My breath caught so hard it felt like my lungs forgot what they were for.

It was massive. Seven or eight feet tall, maybe more. Covered in dark hair—black or deep brown—head to toe. Walking upright with a fluid, natural bipedal stride that made “bear” a laughable thought.

The arms were long and swung with the motion like they belonged there. The shoulders were broad—inhumanly broad. The gait was different than a person’s: longer stride, heavier weight distribution, a rhythm that didn’t match human biomechanics but was undeniably comfortable in its own body.

My buddy whispered, over and over, as if repeating it could force reality back into shape:

“That’s not possible.

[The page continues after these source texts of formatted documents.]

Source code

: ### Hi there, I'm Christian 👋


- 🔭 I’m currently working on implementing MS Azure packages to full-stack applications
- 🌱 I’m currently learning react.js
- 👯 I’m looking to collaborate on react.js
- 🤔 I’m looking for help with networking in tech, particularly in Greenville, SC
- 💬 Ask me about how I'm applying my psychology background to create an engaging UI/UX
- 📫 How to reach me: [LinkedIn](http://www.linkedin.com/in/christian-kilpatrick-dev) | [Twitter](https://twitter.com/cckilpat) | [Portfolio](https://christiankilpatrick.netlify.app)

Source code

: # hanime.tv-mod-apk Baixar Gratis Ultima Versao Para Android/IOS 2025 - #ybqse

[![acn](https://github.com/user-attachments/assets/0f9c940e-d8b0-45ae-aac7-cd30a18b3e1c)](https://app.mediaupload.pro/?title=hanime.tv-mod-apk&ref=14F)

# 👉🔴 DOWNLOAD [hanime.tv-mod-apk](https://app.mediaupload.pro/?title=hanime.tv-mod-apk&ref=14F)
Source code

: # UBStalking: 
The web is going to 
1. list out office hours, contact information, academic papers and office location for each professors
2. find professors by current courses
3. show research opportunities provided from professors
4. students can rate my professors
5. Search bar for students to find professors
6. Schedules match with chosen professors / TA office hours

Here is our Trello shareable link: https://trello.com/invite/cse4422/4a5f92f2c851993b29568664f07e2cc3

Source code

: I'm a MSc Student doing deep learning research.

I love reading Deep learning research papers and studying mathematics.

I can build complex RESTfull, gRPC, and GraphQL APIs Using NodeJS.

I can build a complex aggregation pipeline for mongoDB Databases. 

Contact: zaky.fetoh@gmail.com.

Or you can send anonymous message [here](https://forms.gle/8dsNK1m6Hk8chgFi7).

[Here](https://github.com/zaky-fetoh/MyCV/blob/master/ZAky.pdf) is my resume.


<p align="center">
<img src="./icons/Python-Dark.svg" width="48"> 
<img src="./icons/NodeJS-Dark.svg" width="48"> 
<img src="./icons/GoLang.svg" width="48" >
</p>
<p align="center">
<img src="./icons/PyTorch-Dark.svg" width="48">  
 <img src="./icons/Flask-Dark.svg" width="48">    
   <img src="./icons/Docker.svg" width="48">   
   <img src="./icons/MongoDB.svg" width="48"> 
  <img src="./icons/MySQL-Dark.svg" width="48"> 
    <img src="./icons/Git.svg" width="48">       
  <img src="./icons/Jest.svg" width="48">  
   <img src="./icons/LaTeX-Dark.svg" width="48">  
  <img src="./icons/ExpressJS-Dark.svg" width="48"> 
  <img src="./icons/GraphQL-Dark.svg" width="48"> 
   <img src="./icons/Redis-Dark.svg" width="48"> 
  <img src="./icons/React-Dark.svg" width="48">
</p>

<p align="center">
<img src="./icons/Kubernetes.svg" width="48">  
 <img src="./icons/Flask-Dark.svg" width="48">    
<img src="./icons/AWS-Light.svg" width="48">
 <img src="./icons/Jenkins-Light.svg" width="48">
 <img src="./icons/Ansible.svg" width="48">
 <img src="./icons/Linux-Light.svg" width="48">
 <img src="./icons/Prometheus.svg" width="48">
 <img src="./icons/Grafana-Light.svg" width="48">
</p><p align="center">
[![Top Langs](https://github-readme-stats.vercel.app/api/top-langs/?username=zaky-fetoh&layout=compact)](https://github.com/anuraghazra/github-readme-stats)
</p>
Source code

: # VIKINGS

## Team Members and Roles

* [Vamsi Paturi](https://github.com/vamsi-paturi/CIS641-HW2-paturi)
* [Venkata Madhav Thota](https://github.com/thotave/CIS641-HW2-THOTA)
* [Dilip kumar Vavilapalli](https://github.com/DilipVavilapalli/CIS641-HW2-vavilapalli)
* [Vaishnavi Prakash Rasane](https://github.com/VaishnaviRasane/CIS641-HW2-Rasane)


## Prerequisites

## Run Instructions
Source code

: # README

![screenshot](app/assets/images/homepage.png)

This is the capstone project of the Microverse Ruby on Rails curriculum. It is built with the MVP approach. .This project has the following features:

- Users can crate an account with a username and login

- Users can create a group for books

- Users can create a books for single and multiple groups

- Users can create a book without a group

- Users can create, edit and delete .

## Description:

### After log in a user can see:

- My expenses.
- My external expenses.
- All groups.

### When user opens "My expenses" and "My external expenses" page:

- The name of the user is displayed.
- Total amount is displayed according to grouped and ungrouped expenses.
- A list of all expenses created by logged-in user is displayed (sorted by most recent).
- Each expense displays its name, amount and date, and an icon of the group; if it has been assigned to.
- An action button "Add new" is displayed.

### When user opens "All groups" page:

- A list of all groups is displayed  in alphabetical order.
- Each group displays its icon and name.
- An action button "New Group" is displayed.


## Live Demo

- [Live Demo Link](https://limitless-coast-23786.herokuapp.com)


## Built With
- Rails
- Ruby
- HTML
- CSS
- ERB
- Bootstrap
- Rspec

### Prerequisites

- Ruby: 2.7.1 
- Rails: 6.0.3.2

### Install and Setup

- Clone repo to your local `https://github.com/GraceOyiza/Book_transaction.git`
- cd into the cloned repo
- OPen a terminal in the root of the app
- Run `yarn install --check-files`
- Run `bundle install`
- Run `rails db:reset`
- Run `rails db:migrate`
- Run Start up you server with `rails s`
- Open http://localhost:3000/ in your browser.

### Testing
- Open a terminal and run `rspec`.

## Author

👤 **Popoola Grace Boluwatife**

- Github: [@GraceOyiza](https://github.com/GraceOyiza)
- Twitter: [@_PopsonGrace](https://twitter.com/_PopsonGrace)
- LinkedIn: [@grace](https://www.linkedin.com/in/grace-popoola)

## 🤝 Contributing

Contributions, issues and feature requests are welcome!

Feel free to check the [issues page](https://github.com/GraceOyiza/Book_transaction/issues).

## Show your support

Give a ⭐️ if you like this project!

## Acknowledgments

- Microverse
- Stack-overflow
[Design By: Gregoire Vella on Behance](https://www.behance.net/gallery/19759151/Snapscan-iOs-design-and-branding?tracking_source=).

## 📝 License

That’s not possible.”

But it was.

Below us, the creature walked steadily, maintaining that consistent distance behind the hiker. Not rushing. Not crouching. Not stalking like a predator. Just… moving along the same trail with an unhurried pace, like it belonged there and time was something it had plenty of.

I adjusted our position, descended slightly, hovered as steady as I could. My hands were shaking—not enough to compromise flight safety, but enough that I noticed it and hated it. I kept filming, fighting to keep the camera stable while also controlling the aircraft.

For two or three minutes, we watched it walk.

The hiker in gray kept going, apparently unaware.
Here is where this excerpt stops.